UPDATE 8/25: Dow Dives at Close as Analysts Warn of More Trouble Ahead

The goal of Rule 48 is to ensure orderly trading amid financial market turbulence. It's only used in the event that extremely high market volatility is likely to have a floor-wide impact on the ability of designated market makers (DMMs) to disseminate price indications before the bell.

Unlike a circuit breaker that stops stock trading, Rule 48 makes it easier and faster to open the stock markets when there are fears that the market could open with a lot of volatility that would disrupt trading. Futures trading on Monday morning had the Dow Jones Industrial Average down by more than 700 points.

Rule 48 speeds up the opening by suspending the requirement that stock prices be announced at the market open. Those prices have to be approved by stock market floor managers before trading actually begins. Without that approval, stock trading can begin sooner.

How do market circuit breakers work?

To invoke Rule 48, an exchange must determine that certain conditions exist that would cause market disruptions. Those conditions include:

  • volatility during the previous day's trading session;
  • trading in foreign markets before the open;
  • substantial activity in the futures market before the open;
  • the volume of pre-opening indications of interest;
  • government announcements.

Rule 48 was approved by the Securities and Exchange Commission on Dec. 6, 2007, and has been rarely used.
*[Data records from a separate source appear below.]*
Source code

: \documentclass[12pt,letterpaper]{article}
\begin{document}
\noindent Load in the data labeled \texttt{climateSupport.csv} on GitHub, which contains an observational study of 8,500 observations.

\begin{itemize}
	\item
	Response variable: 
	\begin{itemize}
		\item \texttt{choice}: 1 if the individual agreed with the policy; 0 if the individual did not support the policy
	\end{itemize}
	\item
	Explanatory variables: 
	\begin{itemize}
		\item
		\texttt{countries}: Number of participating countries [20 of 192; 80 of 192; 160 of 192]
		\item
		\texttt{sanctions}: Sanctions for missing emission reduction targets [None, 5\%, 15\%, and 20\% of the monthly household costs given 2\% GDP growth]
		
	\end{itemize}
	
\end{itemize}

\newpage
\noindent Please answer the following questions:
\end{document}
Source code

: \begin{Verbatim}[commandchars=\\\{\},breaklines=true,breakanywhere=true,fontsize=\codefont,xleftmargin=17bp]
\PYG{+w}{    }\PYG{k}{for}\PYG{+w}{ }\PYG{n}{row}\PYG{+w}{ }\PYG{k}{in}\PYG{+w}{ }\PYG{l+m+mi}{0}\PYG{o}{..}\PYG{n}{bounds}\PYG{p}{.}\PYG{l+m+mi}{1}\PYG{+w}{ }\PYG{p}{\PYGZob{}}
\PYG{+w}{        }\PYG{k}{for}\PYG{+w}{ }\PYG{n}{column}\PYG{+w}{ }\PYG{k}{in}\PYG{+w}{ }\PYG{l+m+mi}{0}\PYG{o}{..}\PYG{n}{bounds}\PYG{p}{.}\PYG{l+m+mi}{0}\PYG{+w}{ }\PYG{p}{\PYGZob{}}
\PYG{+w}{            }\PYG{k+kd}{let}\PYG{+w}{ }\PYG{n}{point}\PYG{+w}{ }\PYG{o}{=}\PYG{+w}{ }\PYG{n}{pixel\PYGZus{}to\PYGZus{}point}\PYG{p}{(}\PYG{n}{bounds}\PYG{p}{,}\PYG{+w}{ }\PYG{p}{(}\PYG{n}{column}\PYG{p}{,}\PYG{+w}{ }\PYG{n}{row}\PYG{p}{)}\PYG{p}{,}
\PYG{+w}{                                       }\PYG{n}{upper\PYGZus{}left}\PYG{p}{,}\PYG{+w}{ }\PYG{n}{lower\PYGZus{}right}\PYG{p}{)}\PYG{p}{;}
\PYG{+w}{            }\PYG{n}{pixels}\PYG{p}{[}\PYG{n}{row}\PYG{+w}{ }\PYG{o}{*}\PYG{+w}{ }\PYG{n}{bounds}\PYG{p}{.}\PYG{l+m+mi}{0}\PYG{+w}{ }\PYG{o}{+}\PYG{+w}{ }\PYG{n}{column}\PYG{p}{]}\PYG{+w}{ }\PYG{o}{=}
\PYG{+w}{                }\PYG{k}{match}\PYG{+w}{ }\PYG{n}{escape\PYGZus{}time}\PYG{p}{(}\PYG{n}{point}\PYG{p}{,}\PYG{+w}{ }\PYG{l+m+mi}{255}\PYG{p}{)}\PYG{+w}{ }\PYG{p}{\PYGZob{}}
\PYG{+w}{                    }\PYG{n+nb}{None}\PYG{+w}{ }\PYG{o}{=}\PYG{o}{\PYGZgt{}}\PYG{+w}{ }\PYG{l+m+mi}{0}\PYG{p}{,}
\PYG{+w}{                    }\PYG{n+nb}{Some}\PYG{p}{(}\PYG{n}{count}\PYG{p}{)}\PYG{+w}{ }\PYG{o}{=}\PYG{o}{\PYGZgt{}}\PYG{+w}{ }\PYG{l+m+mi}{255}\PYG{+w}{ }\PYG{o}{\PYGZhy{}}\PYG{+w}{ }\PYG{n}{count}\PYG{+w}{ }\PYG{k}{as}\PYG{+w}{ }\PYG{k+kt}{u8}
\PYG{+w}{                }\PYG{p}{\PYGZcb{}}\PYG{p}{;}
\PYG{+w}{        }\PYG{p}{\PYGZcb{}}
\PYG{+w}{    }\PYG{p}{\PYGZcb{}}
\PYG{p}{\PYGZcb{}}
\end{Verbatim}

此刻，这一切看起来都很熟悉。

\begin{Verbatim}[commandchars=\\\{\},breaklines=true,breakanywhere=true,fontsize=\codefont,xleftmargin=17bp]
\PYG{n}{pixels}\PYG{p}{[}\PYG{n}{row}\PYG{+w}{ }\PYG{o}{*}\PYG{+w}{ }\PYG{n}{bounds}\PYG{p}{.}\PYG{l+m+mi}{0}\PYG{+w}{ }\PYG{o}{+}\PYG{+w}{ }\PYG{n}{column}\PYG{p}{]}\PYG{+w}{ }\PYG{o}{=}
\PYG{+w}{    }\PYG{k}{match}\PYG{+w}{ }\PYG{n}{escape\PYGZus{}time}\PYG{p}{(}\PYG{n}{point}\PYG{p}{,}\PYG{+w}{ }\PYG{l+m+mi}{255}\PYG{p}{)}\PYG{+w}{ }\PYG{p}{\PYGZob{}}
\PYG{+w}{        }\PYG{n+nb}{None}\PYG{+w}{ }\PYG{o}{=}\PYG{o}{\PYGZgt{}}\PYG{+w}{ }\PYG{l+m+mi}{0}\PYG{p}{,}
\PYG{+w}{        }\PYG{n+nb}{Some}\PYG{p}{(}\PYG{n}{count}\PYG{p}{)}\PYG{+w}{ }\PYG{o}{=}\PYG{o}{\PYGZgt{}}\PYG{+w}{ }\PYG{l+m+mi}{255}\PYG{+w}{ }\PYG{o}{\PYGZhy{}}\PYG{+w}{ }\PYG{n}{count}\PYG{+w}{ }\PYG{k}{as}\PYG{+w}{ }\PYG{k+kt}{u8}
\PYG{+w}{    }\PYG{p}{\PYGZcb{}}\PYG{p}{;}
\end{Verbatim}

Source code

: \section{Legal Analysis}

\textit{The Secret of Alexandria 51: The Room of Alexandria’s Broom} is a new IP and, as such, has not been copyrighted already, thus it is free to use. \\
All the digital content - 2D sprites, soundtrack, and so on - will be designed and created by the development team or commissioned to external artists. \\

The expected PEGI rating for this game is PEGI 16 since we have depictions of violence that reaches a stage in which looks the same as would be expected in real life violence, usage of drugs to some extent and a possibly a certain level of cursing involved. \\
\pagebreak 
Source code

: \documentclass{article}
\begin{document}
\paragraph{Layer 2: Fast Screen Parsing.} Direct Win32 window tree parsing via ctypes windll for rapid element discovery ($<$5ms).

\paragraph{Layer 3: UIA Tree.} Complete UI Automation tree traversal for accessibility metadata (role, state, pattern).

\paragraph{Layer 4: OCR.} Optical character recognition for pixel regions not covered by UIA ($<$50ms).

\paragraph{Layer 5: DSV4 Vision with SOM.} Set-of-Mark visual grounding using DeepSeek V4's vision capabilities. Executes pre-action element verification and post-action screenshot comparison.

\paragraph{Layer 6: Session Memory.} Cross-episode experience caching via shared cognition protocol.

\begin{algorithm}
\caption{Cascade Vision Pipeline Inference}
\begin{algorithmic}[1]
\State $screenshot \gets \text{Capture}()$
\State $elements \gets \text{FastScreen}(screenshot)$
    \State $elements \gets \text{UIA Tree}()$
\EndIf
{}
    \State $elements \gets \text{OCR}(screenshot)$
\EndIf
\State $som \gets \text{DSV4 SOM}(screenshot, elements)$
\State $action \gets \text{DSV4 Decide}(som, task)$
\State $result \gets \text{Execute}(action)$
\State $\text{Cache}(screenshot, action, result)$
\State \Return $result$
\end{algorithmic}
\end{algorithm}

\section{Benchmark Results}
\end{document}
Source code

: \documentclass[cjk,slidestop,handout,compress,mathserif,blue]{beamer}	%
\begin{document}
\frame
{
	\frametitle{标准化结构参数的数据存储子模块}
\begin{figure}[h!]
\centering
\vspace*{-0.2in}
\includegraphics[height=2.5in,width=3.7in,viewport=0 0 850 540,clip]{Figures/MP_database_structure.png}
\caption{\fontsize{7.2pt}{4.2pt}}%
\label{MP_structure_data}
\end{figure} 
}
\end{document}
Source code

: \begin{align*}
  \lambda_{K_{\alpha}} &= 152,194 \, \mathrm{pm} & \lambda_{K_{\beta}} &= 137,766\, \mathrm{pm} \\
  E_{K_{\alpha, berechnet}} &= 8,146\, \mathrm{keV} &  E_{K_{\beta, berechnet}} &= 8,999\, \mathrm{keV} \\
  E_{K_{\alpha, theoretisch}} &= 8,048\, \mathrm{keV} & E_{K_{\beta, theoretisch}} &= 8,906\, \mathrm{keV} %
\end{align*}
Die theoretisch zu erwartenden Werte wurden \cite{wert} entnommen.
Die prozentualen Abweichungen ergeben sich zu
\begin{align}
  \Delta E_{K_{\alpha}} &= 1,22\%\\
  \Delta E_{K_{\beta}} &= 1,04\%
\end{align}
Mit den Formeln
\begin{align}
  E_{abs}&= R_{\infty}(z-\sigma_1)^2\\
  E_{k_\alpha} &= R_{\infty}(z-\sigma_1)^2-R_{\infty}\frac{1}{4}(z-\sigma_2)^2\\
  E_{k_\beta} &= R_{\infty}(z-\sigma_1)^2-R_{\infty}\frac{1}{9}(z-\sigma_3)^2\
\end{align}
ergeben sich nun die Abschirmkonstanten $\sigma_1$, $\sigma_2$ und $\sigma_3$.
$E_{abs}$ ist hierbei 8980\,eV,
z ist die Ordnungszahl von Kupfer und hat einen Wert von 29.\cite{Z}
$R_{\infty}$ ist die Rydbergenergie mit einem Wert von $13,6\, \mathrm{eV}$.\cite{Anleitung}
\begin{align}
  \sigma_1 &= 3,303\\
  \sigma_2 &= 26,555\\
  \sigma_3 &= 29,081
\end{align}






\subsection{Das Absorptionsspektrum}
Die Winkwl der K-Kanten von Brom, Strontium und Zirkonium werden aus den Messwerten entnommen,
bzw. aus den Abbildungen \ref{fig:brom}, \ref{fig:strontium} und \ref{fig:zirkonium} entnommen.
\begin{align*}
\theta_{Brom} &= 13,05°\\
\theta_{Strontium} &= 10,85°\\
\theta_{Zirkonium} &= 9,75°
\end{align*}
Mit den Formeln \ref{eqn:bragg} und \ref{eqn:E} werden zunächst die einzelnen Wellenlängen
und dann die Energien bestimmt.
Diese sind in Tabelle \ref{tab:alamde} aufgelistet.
Rule 48 was invoked a few times in recent years, including on Jan. 22, 2008, and on May 20, 2010. In 2008, the stock markets were subject to great volatility over fears of a global recession and in 2010, the European debt crisis caused panic buying and selling. The rule was also invoked during the August-September 2011 time frame, when European debt crisis fears again roiled the markets, and in early 2015, when massive snowstorms swept across the U.S.